I don’t know how long it took me, but I made slow progress. Eventually, I fumbled for my keys and got inside. I downed a few pints of water and settled in to sleep under my desk. Suddenly, there was an almighty commotion. I got up and was confronted by about a dozen policemen and women. They told me there was a report of a break-in and asked why I was there. We went through a whole elaborate series of questions and answers, about me working for the company in these premises, etc., during which a policewoman asked what was on the other side of a doorway. This side of the office wasn’t alarmed, but the other side was. I told her to find out, so she did. The whole place erupted with deafening bells. I motioned the officer in charge over.
“Call the police!!” I shouted, standing in my boxer shorts, laughing.
He was angry and demanded my boss’ telephone number. The call was made at about 1 a.m. and the officer explained who he was.
“It appears an employee of yours has been sleeping in the workplace. Could you describe him to me so we can verify his identification?… Excuse me?… Oh, yes I suppose so… Thank you Sir.”
The senior officer looked irritated as he got off the phone and ushered his people off the premises. On the step, he said “You have a bad attitude, son.” I smiled and slammed the door on him.

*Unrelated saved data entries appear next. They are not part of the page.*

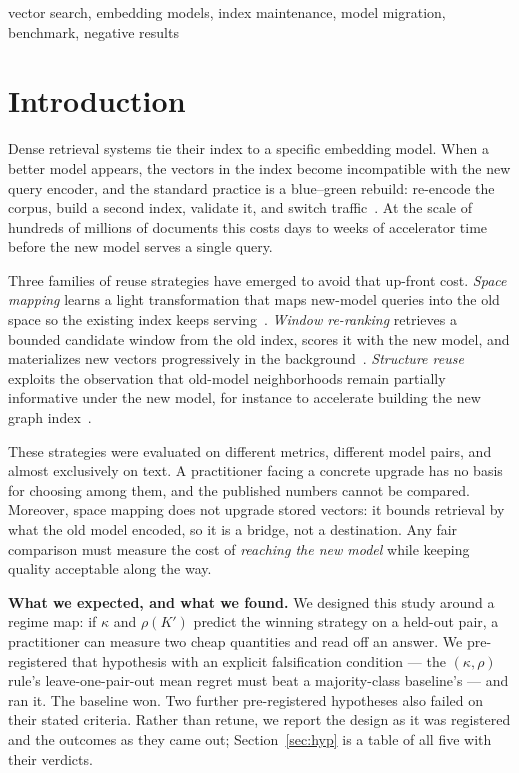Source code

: \documentclass[conference]{IEEEtran}
\begin{document}
\begin{IEEEkeywords}
vector search, embedding models, index maintenance, model migration, benchmark,
negative results
\end{IEEEkeywords}

\section{Introduction}

Dense retrieval systems tie their index to a specific embedding model. When a better
model appears, the vectors in the index become incompatible with the new query
encoder, and the standard practice is a blue--green rebuild: re-encode the corpus,
build a second index, validate it, and switch traffic~\cite{zilliz-migration}. At the
scale of hundreds of millions of documents this costs days to weeks of accelerator
time before the new model serves a single query.

Three families of reuse strategies have emerged to avoid that up-front cost.
\emph{Space mapping} learns a light transformation that maps new-model queries into the
old space so the existing index keeps serving~\cite{drift-adapter}.
\emph{Window re-ranking} retrieves a bounded candidate window from the old index,
scores it with the new model, and materializes new vectors progressively in the
background~\cite{embedflow,thaw-anon}. \emph{Structure reuse} exploits the observation
that old-model neighborhoods remain partially informative under the new model, for
instance to accelerate building the new graph index~\cite{dgm}.

These strategies were evaluated on different metrics, different model pairs, and
almost exclusively on text. A practitioner facing a concrete upgrade has no basis for
choosing among them, and the published numbers cannot be compared. Moreover, space
mapping does not upgrade stored vectors: it bounds retrieval by what the old model
encoded, so it is a bridge, not a destination. Any fair comparison must measure the
cost of \emph{reaching the new model} while keeping quality acceptable along the way.

\textbf{What we expected, and what we found.} We designed this study around a regime
map: if $\kappa$ and $\rho(K')$ predict the winning strategy on a held-out pair, a
practitioner can measure two cheap quantities and read off an answer. We pre-registered
that hypothesis with an explicit falsification condition --- the $(\kappa,\rho)$ rule's
leave-one-pair-out mean regret must beat a majority-class baseline's --- and ran it.
The baseline won. Two further pre-registered hypotheses also failed on their stated
criteria. Rather than retune, we report the design as it was registered and the
outcomes as they came out; Section~\ref{sec:hyp} is a table of all five with their
verdicts.
\end{document}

Later, I found out that my boss’ description of me was “Does he have really short hair and is he rude?… Yes, that’s Callum.”
On graduation day, I turned up for a quick look around, but didn’t intend to take part. Everyone there was dressed up in suits, gowns and mortar boards. I was wearing jeans and a T-shirt. My law tutor spotted me and tried to persuade me to formally collect my certificate, seeing as I’d come top of the year. I chatted and told him how grateful I was for everything he’d done for me. But I refused to graduate with anything less than a degree. Kaz and I went for a quiet pint instead.
Then I signed up to do A-level law to see if I was good enough for higher education. It was a one-year course and I enrolled with my friend Krish. We took it in turns to attend classes because it clashed with circuit training and I wanted to keep fit. We alternated for the two terms of lessons about the legal profession, court system, tort and criminal law. As the third term about contract law began, I decided to stop turning up for any more classes. At this point, the teachers were changing and the new person in charge set an off-the-cuff exam question. The next week, I turned up just to hear the test result and was taken aside by the new teacher.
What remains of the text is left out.